REQUIRED ACTION
The response must consist of the lines below from the one with "44 | 1 | 4 | 49 |" through the one with "37 | 0 | 3 | 40 |", exactly as they appear and with both ends kept.

THE INPUT
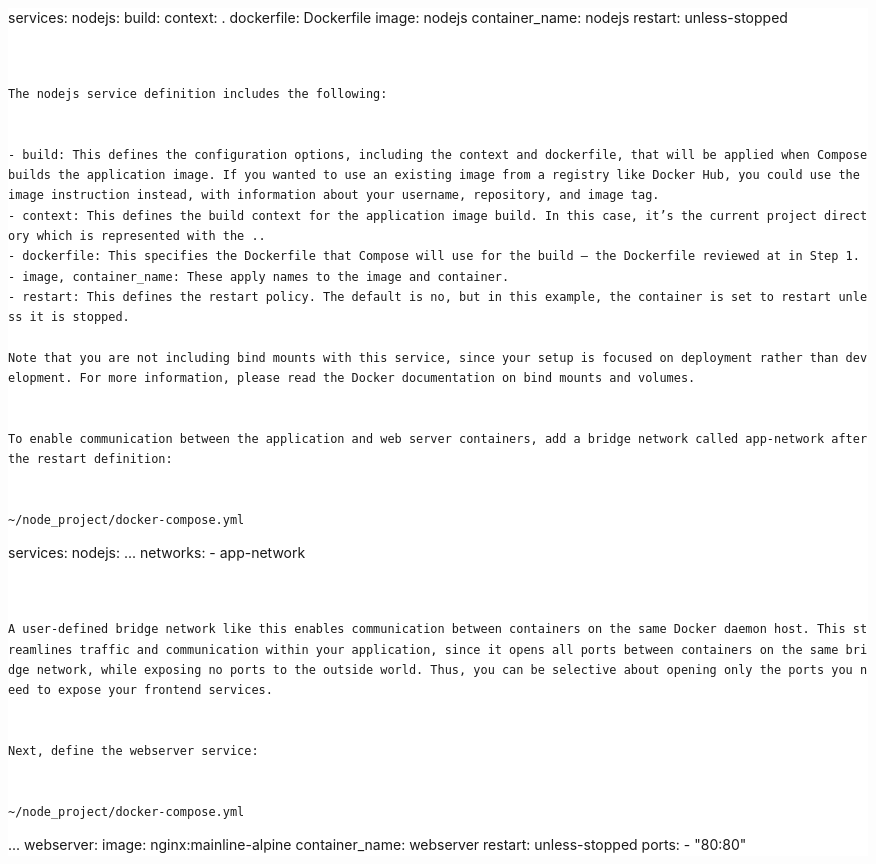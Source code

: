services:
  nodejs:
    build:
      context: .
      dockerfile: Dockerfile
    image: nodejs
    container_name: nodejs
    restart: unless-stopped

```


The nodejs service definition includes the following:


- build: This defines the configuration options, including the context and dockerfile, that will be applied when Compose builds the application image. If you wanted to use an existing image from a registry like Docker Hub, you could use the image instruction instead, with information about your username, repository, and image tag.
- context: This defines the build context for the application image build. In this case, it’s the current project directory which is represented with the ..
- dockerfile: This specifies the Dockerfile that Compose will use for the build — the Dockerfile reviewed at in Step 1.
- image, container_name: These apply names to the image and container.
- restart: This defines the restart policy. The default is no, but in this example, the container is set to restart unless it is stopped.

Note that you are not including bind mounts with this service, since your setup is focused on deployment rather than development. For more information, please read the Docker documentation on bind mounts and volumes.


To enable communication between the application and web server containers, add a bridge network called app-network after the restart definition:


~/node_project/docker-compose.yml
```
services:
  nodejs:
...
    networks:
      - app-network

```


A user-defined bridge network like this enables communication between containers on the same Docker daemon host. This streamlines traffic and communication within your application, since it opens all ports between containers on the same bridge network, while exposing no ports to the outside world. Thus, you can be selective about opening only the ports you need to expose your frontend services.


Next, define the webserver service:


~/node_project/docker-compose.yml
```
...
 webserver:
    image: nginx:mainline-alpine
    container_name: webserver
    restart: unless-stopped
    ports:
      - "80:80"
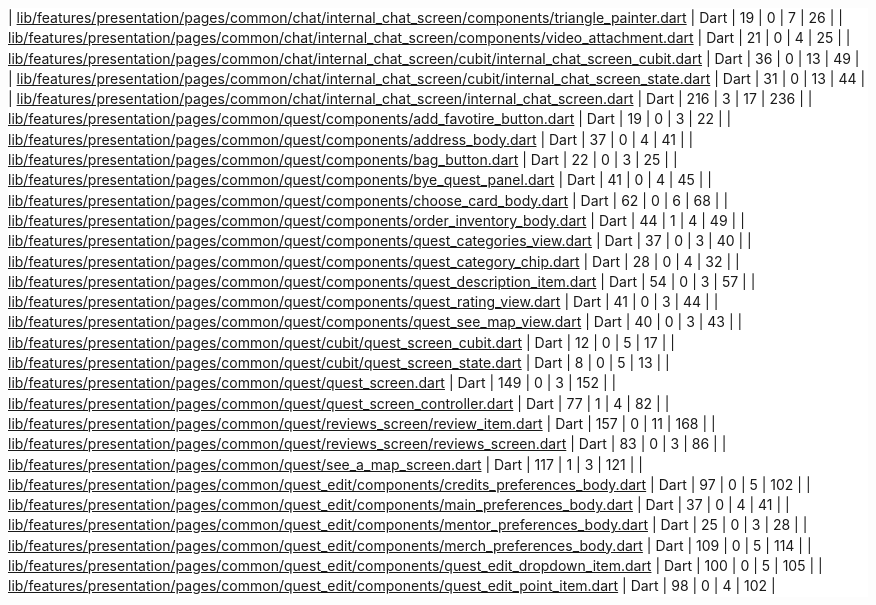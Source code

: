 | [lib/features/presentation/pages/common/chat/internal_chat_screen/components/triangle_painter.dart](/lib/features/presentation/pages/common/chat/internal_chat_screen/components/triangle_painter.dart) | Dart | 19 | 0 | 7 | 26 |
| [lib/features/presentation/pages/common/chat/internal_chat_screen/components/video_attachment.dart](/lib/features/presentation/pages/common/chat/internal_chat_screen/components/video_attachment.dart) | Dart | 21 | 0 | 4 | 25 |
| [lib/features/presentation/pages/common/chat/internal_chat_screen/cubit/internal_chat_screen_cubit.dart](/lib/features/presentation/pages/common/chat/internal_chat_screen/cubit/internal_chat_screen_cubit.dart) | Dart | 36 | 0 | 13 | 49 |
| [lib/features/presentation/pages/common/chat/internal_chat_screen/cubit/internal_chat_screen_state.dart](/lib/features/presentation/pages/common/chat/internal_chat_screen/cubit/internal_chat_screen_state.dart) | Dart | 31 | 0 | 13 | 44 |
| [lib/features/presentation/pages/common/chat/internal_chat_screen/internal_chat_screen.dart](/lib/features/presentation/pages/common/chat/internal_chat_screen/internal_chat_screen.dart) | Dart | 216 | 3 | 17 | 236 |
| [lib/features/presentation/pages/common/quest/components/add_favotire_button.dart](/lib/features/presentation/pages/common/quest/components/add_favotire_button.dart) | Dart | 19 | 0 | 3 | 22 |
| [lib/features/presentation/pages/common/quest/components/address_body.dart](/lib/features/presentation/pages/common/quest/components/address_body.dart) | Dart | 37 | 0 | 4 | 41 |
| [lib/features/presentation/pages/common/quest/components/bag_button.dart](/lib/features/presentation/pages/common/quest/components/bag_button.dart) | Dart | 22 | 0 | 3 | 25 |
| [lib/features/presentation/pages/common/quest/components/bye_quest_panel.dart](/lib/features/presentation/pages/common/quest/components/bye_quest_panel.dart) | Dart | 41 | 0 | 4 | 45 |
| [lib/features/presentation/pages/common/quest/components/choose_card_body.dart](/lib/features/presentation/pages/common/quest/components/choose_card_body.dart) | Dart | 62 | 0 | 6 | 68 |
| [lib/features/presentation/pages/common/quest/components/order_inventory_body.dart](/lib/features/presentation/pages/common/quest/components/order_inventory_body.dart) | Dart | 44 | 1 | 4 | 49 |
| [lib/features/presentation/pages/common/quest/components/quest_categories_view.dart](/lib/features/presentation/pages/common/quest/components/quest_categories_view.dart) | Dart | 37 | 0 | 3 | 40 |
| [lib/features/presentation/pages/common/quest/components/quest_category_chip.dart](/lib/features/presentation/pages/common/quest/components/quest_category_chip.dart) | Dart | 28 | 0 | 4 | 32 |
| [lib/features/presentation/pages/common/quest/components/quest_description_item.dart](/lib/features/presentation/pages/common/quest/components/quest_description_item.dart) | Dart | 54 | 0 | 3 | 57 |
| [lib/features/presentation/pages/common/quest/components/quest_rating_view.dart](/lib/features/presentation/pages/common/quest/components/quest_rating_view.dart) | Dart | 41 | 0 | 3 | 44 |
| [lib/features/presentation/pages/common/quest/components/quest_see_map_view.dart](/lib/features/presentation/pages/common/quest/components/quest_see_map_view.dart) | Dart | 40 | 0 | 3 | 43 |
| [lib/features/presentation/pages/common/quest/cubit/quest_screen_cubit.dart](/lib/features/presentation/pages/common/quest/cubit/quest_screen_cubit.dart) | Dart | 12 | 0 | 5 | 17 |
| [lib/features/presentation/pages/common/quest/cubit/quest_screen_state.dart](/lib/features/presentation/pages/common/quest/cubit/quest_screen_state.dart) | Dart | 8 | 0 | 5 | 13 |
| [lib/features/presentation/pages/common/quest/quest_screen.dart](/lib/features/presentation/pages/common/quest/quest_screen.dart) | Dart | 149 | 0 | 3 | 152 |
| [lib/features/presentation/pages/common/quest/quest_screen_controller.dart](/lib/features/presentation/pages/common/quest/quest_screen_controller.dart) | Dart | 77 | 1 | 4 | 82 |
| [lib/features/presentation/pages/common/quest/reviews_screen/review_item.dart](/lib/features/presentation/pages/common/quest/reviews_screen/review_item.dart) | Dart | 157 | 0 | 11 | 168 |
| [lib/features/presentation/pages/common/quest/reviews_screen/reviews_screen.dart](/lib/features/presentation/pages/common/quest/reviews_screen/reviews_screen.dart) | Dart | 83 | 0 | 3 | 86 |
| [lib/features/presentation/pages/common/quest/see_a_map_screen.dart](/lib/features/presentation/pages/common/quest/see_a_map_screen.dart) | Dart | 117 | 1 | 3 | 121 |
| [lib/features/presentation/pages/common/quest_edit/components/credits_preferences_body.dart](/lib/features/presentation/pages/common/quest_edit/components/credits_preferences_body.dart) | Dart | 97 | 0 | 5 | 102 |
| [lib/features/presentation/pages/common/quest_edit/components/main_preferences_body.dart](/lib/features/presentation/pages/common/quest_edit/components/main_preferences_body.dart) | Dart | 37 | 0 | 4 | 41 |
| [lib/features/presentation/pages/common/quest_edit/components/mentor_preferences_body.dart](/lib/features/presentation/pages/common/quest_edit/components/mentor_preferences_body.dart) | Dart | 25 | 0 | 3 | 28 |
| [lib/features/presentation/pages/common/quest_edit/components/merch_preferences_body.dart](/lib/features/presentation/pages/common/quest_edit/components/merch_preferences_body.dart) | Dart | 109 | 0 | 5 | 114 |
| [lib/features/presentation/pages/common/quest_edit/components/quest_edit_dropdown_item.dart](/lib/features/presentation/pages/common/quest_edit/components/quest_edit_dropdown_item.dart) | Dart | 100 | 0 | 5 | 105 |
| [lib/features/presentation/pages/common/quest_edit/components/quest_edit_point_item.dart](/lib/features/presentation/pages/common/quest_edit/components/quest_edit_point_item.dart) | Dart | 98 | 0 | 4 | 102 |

RESPONSE TO THIS TASK
| [lib/features/presentation/pages/common/quest/components/order_inventory_body.dart](/lib/features/presentation/pages/common/quest/components/order_inventory_body.dart) | Dart | 44 | 1 | 4 | 49 |
| [lib/features/presentation/pages/common/quest/components/quest_categories_view.dart](/lib/features/presentation/pages/common/quest/components/quest_categories_view.dart) | Dart | 37 | 0 | 3 | 40 |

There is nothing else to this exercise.